The interesting thing is that most experienced Internet consumers understand this arrangement, even if they don't know the marketing terminology. Giving away your email address or Liking something on Facebook means giving implicit permission to be marketed to. So, even for something as simple as "give us your email address in exchange for this eBook," you have to engage in real salesmanship to close the deal.
Calls-to-Action (CTAs) are the first stage in this process, but they don't do much on their own. You can have CTA buttons in place, and yet still fail to convert visitors into leads by simply not convincing them to give up their information.
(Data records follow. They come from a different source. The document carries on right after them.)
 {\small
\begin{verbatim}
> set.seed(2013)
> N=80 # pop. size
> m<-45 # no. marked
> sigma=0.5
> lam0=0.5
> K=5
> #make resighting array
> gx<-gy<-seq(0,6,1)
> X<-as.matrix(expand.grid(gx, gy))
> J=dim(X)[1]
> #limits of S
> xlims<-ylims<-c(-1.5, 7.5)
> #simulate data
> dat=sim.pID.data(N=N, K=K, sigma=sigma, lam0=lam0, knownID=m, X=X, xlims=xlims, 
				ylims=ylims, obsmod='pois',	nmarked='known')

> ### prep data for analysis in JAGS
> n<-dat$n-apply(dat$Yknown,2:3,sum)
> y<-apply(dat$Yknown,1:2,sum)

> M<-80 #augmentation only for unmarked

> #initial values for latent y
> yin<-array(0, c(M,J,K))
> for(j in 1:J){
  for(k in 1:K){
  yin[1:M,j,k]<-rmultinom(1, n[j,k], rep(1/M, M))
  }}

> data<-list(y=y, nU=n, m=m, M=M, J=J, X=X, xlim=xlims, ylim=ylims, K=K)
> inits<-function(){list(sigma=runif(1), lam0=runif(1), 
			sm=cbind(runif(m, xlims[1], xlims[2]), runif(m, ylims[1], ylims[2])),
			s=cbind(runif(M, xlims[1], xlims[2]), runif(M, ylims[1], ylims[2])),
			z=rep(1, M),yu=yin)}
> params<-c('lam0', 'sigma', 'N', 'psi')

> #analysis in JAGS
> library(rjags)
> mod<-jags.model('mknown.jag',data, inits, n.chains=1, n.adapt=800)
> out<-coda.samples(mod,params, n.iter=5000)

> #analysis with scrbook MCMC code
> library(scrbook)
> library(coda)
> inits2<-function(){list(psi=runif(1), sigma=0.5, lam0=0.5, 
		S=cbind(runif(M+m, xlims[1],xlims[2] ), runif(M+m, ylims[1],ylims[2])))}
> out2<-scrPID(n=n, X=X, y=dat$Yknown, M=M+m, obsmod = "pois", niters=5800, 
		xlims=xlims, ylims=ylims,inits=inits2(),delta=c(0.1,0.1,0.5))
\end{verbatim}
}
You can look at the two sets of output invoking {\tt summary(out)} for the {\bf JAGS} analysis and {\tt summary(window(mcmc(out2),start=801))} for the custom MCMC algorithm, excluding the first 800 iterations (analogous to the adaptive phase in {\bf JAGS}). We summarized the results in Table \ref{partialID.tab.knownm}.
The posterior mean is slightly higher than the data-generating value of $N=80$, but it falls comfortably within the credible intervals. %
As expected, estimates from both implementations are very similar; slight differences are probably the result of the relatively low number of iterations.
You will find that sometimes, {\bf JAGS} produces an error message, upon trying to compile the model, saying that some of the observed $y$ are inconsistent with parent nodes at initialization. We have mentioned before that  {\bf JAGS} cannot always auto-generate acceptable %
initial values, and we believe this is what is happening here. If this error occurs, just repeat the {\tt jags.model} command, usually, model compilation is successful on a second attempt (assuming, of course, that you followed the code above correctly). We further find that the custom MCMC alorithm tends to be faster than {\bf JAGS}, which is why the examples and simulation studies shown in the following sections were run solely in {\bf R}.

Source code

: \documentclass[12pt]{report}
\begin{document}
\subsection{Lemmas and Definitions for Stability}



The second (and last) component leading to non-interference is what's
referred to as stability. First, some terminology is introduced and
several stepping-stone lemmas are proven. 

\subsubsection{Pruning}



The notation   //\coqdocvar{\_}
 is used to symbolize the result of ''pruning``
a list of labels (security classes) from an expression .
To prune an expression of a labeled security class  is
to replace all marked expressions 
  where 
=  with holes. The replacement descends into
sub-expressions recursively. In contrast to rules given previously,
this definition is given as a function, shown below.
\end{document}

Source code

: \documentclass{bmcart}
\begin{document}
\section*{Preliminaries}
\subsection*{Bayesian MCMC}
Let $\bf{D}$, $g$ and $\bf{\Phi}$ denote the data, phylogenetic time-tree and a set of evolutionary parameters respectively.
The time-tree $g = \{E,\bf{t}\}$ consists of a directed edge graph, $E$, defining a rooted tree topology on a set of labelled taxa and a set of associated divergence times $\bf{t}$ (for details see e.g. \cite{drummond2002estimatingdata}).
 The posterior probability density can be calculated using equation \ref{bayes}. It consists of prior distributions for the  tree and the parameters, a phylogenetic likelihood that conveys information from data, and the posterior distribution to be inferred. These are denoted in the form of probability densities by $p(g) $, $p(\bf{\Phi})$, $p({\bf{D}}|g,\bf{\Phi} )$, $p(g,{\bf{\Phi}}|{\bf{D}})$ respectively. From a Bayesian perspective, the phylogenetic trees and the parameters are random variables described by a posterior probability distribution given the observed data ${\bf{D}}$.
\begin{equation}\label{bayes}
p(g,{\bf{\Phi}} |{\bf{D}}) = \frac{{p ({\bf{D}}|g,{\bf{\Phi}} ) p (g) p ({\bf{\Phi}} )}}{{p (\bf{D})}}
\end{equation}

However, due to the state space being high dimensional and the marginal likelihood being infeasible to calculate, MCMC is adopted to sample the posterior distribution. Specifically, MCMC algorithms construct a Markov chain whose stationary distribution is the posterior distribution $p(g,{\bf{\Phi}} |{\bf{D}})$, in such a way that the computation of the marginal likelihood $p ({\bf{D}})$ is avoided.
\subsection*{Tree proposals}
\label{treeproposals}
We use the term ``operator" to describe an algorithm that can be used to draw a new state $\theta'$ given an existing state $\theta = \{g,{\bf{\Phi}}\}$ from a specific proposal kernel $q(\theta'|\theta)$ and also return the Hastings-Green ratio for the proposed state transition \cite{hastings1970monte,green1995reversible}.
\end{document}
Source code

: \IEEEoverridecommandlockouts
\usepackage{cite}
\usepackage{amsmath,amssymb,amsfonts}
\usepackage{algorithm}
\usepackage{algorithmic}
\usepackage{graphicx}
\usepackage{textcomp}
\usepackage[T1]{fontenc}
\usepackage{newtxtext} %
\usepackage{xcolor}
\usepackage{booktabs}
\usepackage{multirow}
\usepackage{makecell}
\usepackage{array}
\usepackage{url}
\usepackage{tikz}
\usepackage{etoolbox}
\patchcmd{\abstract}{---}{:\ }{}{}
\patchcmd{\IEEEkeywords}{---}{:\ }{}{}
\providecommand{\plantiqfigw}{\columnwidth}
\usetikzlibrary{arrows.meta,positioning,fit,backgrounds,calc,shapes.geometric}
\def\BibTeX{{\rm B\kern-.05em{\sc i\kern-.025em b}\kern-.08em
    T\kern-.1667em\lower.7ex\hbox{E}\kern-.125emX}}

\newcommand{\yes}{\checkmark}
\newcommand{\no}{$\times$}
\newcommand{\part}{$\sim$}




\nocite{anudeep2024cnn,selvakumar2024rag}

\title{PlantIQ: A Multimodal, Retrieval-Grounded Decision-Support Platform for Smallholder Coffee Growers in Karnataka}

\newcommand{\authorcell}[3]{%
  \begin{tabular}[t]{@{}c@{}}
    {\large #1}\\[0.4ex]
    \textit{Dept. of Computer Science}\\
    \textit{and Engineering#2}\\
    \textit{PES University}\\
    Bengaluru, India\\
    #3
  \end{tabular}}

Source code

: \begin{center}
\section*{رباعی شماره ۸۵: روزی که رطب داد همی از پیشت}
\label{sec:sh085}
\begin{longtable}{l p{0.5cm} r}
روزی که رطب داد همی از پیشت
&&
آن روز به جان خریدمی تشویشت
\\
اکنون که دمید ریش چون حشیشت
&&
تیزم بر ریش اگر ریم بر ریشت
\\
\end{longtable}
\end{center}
Here's a quick guide to how to make sure your Call-to-Action is effective and lead to effective Landing and Thank You Pages.
Calls-to-Action: The Basics
Calls-to-Action are graphical elements scattered throughout your website that invite people to trade personal information for content. At their most basic, a CTA could be nothing more than a graphic that says "Click Here to Download Our Free eBook!"
In general, these are a few attributes of good CTAs:
Graphically distinct, standing out from the page.
High contrast colors and fonts to make them more distinct.
Iconographic elements (such as a downwards arrow for downloads) that further reinforce the action to be taken.
A short blurb that says what benefit the visitor will receive.
A prominent and unmistakable button to click to begin the transaction.
What Comes After the Calls-to-Action
CTAs are little more than a sign outside a shop, inviting a visitor to step in the door. It's what's inside that really matters.
The next step in the process is a Landing Page, which every associated CTA leads to. A Landing Page is, fundamentally, a sales page except that rather than convincing them to give up their credit card number, you're just asking for a few details about them.